HyukjinKwon commented on a change in pull request #23665: [SPARK-26745][SQL] 
Skip empty lines in JSON-derived DataFrames when skipParsing optimization in 
effect
URL: https://github.com/apache/spark/pull/23665#discussion_r251276720
 
 

 ##########
 File path: 
sql/catalyst/src/main/scala/org/apache/spark/sql/catalyst/util/FailureSafeParser.scala
 ##########
 @@ -55,11 +56,15 @@ class FailureSafeParser[IN](
 
   def parse(input: IN): Iterator[InternalRow] = {
     try {
-     if (skipParsing) {
-       Iterator.single(InternalRow.empty)
-     } else {
-       rawParser.apply(input).toIterator.map(row => toResultRow(Some(row), () 
=> null))
-     }
+      if (skipParsing) {
+        if (unparsedRecordIsNonEmpty(input)) {
 
 Review comment:
   I think we should rather revert https://github.com/apache/spark/pull/21909. 

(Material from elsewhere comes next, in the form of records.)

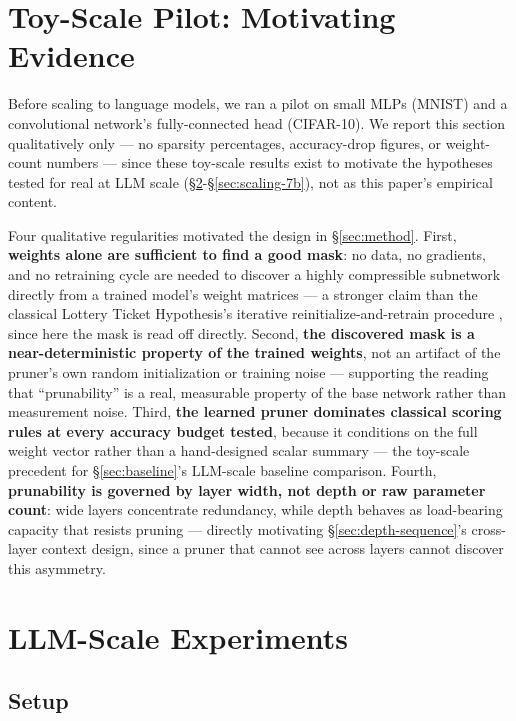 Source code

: \documentclass[11pt]{article}
\begin{document}
\section{Toy-Scale Pilot: Motivating Evidence}
\label{sec:toy-scale}

Before scaling to language models, we ran a pilot on small MLPs (MNIST) and a
convolutional network's fully-connected head (CIFAR-10). We report this
section qualitatively only --- no sparsity percentages, accuracy-drop figures,
or weight-count numbers --- since these toy-scale results exist to motivate
the hypotheses tested for real at LLM scale (\S\ref{sec:llm-experiments}-\S\ref{sec:scaling-7b}), not as this paper's
empirical content.

Four qualitative regularities motivated the design in \S\ref{sec:method}. First, \textbf{weights
alone are sufficient to find a good mask}: no data, no gradients, and no
retraining cycle are needed to discover a highly compressible subnetwork
directly from a trained model's weight matrices --- a stronger claim than the
classical Lottery Ticket Hypothesis's iterative reinitialize-and-retrain
procedure \citep{frankle2019lottery}, since here the mask is read off directly.
Second, \textbf{the discovered mask is a near-deterministic property of the
trained weights}, not an artifact of the pruner's own random
initialization or training noise --- supporting the reading that ``prunability''
is a real, measurable property of the base network rather than
measurement noise. Third, \textbf{the learned pruner dominates classical scoring
rules at every accuracy budget tested}, because it conditions on the full
weight vector rather than a hand-designed scalar summary --- the toy-scale
precedent for \S\ref{sec:baseline}'s LLM-scale baseline comparison. Fourth, \textbf{prunability is
governed by layer width, not depth or raw parameter count}: wide layers
concentrate redundancy, while depth behaves as load-bearing capacity that
resists pruning --- directly motivating \S\ref{sec:depth-sequence}'s cross-layer context design,
since a pruner that cannot see across layers cannot discover this asymmetry.

\section{LLM-Scale Experiments}
\label{sec:llm-experiments}

\subsection{Setup}
\label{sec:llm-setup}
\end{document}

I think https://github.com/apache/spark/pull/21909 was a bandaid fix and this 
is another bandaid fix for that.
   
   `JacksonParser` itself can produce no record or multiple records. Previous 
code path assumed that it always produce a single record, and the current fix 
it checked the input again outside of `JacksonParser`.
   
   There is another problem from https://github.com/apache/spark/pull/21909 . 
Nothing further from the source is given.